In the end of this process noone will be happy with what they end up having. A and B have to redelete all the files that they deleted in the first place. The C has to wait for them to finish this process. The C will sync those deletes. Given that we talk about hundreds of thousands of deletes/changes, this will be a complicated manual process after the intiial sync.

In my personal view, what has to happen is that the deletes from A and B should have been reflected on C too. But @calmh and @AudriusButkevicius do not agree because they think that is just a conflict.

If you deleted the database from C, this cannot happen. There is no way of distinguishing this case from a new device connecting to the network: A and B can’t tell that C existed previously, because you deleted the database.

(Is my understanding, anyway. @calmh and @AudriusButkevicius, the two main syncthing developers, know better than I do).

Yes, but A and B already know the deleted files (I assume they know the hashes) and they will see that C will try to send those same files back (not some updated or the changed versions) to them. Why would they let those files in if they already deleted them? And we are not talking about a threesome first time sync here. There is already some kind of established sync.

Also C did not delete the database just for fun. There was a database corruption.

Devices A and B see the files are deleted and propagate that to C, then later they see a new device called D connects and adds those files again. Should the files really be ignored in this case? Are you saying that files which are deleted should never be restored by anyone?
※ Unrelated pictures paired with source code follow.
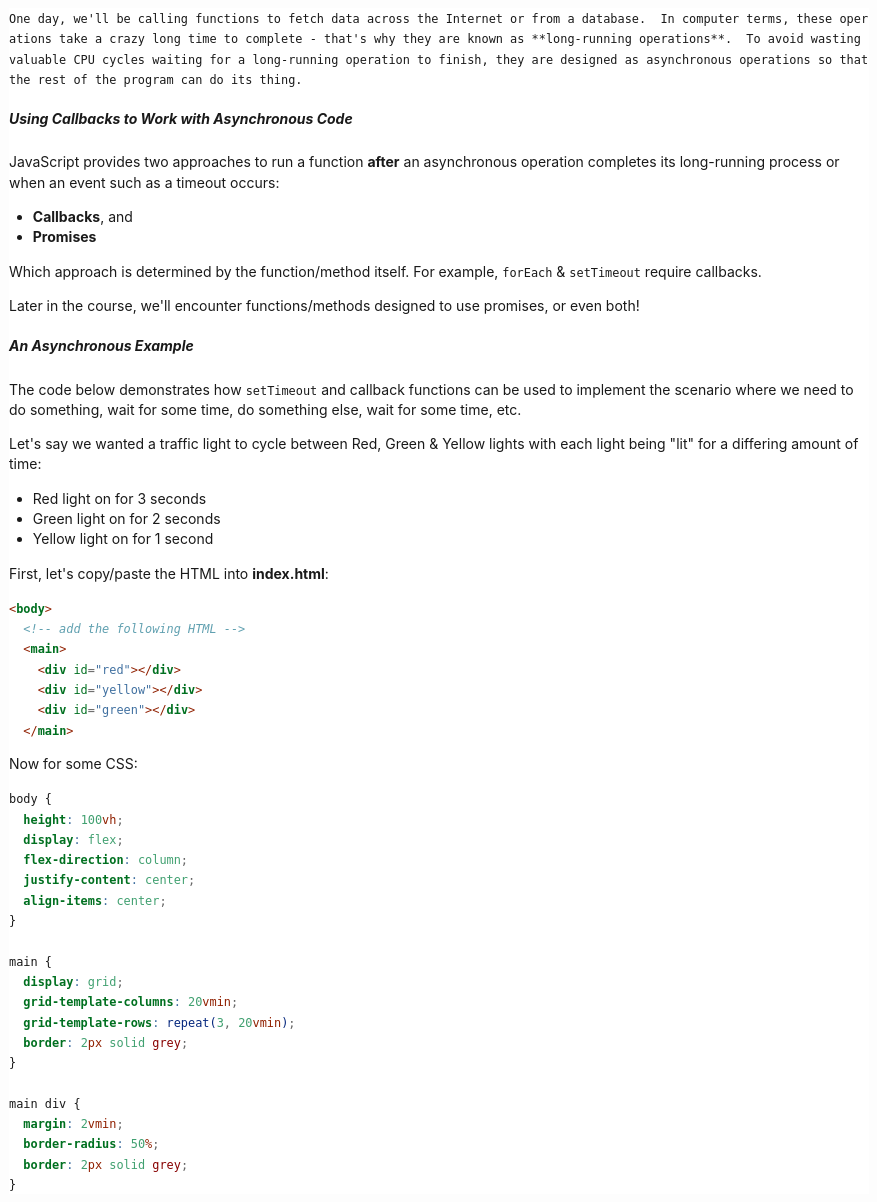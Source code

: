 	One day, we'll be calling functions to fetch data across the Internet or from a database.  In computer terms, these operations take a crazy long time to complete - that's why they are known as **long-running operations**.  To avoid wasting valuable CPU cycles waiting for a long-running operation to finish, they are designed as asynchronous operations so that the rest of the program can do its thing.

##### Using Callbacks to Work with Asynchronous Code

JavaScript provides two approaches to run a function **after** an asynchronous operation completes its long-running process or when an event such as a timeout occurs:

- **Callbacks**, and
- **Promises**

Which approach is determined by the function/method itself.  For example, `forEach` & `setTimeout` require callbacks.

Later in the course, we'll encounter functions/methods designed to use promises, or even both!

##### An Asynchronous Example

The code below demonstrates how `setTimeout` and callback functions can be used to implement the scenario where we need to do something, wait for some time, do something else, wait for some time, etc.

Let's say we wanted a traffic light to cycle between Red, Green & Yellow lights with each light being "lit" for a differing amount of time:

- Red light on for 3 seconds
- Green light on for 2 seconds
- Yellow light on for 1 second

First, let's copy/paste the HTML into **index.html**:

```html
<body>
  <!-- add the following HTML -->
  <main>
    <div id="red"></div>
    <div id="yellow"></div>
    <div id="green"></div>
  </main>
```

Now for some CSS:

```css
body {
  height: 100vh;
  display: flex;
  flex-direction: column;
  justify-content: center;
  align-items: center;
}

main {
  display: grid;
  grid-template-columns: 20vmin;
  grid-template-rows: repeat(3, 20vmin);
  border: 2px solid grey;
}

main div {
  margin: 2vmin;
  border-radius: 50%;
  border: 2px solid grey;
}
```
Also I’m not so sure that A and B do have the full hashes of those deleted files. They have the path, yes. Not sure about the full hash.

It sounds like the obvious solution to your scenario is to avoid database corruption…
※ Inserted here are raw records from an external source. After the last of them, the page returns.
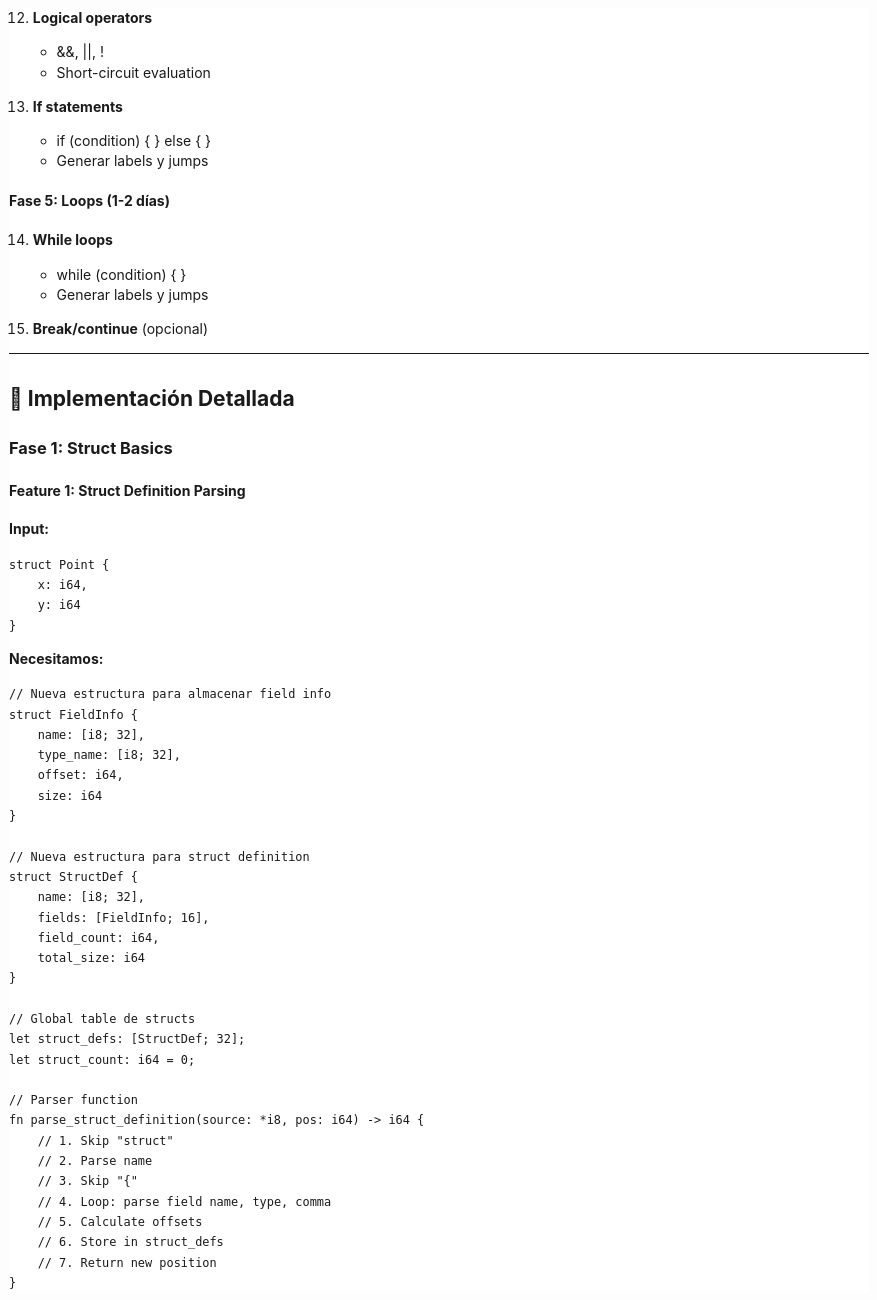 12. **Logical operators**
    - &&, ||, !
    - Short-circuit evaluation

13. **If statements**
    - if (condition) { } else { }
    - Generar labels y jumps

#### Fase 5: Loops (1-2 días)
14. **While loops**
    - while (condition) { }
    - Generar labels y jumps

15. **Break/continue** (opcional)

---

## 🔧 Implementación Detallada

### Fase 1: Struct Basics

#### Feature 1: Struct Definition Parsing

**Input:**
```chronos
struct Point {
    x: i64,
    y: i64
}
```

**Necesitamos:**
```chronos
// Nueva estructura para almacenar field info
struct FieldInfo {
    name: [i8; 32],
    type_name: [i8; 32],
    offset: i64,
    size: i64
}

// Nueva estructura para struct definition
struct StructDef {
    name: [i8; 32],
    fields: [FieldInfo; 16],
    field_count: i64,
    total_size: i64
}

// Global table de structs
let struct_defs: [StructDef; 32];
let struct_count: i64 = 0;

// Parser function
fn parse_struct_definition(source: *i8, pos: i64) -> i64 {
    // 1. Skip "struct"
    // 2. Parse name
    // 3. Skip "{"
    // 4. Loop: parse field name, type, comma
    // 5. Calculate offsets
    // 6. Store in struct_defs
    // 7. Return new position
}
```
I would say yes to file deletes handling that way as long as D tries to put those “exact” same files back. Remember D is trying to join an established ring of sync nodes. Otherwise it A, B and C will make a mistake of accepting D as a friendly node because D’s actions are going to be against to the will of three first nodes (like putting the deleted files back).

This can be a real issue only if A, B and C somehow want those “exact” files back and ask D to join and put the files back in.

What if B restores the files?

If you think that in this case, yes, the files should be restored because B is part of the “established ring”, then you need to start thinking carefully about device networks which aren’t everyone-knows-everyone. In a network with two clusters if devices with a single device in common, which devices form the “established ring”? What if two" established rings" with the same files (albeit some deleted/modified/etc) connect for the first time?

B restores file in a normal situation or after loosing its database? If the situation is the latter, it just goes back to the original situation calmh mentioned.

If B restores them while in a normal sync, that should be just normal in my view. Because B already was aware of the deleted files. B realized that there was a mistake and put the files back in. This is no concern for A because A and B already have an established relationship, they approve eachother’s actions. However we cant say the same thing for C and D because they just have “joined” with fresh new databases and their certain behaviours should not be allowed like putting the deleted files back in.

At least that is my personal take.

Ok, so read the second half of my last post please.

Syncthing does not favour some devices over others based on some notion of an “established ring”: that concept falls down rapidly with more complex device networks.

I understand, that is a great point.

My scenario is plausable and St will act wrongly within given context. The context is that C is wanting an exact copy without messing up A and B’s repositories. However givent that ST wont take sides in this particular case, the final sync will be a mess for everyone involved. A and B will have all the deleted files back (even though they do not want those files back). C wont have an exact copy of A and B because the sync was just a merge.

Also the more complex you make behavior like this, the harder it is to explain to people, or for people to understand why certain things are happening. That leads to more requests for support and user dissatisfaction.